Spanish parliament passes party corruption bill

SHAFAQNA – Spain’s lower house of parliament on Wednesday approved a bill aimed at tightening political party accounting rules as part of measures to fight corruption, seen as a key concern among voters.

The bill, which must still be approved by the Senate, adds the crime of illegal financing of political parties to the penal code.

Prime Minister Mariano Rajoy’s conservative Popular Party has a majority in the Senate and the bill is virtually assured to pass.

Under the bill anonymous donations to political parties above 50,000 euros ($58,000) are banned.

The law also calls for fines equivalent to three to four times the amount of money that was illegally donated.

If the donations surpass 500,000 euros — or just 100,000 euros if the money came from a foreign body — jail terms ranging from six months to four years could apply.
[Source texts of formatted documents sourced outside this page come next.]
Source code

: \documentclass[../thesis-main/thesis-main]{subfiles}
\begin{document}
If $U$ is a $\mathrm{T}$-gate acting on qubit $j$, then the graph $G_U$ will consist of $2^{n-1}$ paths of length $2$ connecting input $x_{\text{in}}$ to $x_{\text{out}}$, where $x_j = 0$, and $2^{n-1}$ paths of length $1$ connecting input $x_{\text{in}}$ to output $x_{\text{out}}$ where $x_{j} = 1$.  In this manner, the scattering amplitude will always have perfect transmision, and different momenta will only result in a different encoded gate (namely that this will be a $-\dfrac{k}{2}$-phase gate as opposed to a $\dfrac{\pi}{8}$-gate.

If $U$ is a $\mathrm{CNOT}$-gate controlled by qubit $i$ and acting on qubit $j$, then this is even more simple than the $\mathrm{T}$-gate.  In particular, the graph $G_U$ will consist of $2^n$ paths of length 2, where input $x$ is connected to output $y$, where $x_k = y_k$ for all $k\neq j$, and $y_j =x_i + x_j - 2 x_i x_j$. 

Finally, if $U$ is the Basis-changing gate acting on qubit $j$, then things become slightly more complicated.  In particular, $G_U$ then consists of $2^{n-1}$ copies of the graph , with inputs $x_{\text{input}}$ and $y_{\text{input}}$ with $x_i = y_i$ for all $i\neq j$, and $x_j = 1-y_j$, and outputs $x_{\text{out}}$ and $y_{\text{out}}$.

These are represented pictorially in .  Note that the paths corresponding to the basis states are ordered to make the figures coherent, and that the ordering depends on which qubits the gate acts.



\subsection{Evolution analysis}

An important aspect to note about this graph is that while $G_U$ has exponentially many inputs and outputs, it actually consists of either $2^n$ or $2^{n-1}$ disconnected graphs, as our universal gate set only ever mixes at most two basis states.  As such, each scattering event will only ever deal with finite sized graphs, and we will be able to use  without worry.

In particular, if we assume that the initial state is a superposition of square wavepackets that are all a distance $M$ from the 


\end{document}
The bill also stiffens penalties for public workers found guilty of fraud or influence peddling.

The main opposition Socialist Party said the reform was “completely insufficient” since those who donate less than 500,000 euros will not go to jail.

It points out that in the so-called “Gurtel” case, a massive bribes-for-contracts scheme that allegedly existed at the heart of the Popular Party, none of the accused donated more than 500,000 euros.

High Court judge Pablo Ruz said in November that he had completed the “backbone” of his probe into the affair and had evidence to try 43 people for corruption.

The case is one of a series of high-profile corruption scandals involving politicians of all political stripes, businesses, football clubs and even the king’s sister. Hundreds of people have been charged and are awaiting trial.

With the country set to hold a general election at the end of the year, polls show corruption and unemployment top Spaniards’ list of concerns.

Anger over graft, as well as frustrations over a jobless rate of 24 percent, have shaken up the two-party system that has dominated since Spain emerged from dictatorship in the 1970s.

Podemos, a fast-growing far-left party set up last year, has made the fight against corruption a priority and tops polls of voting intentions.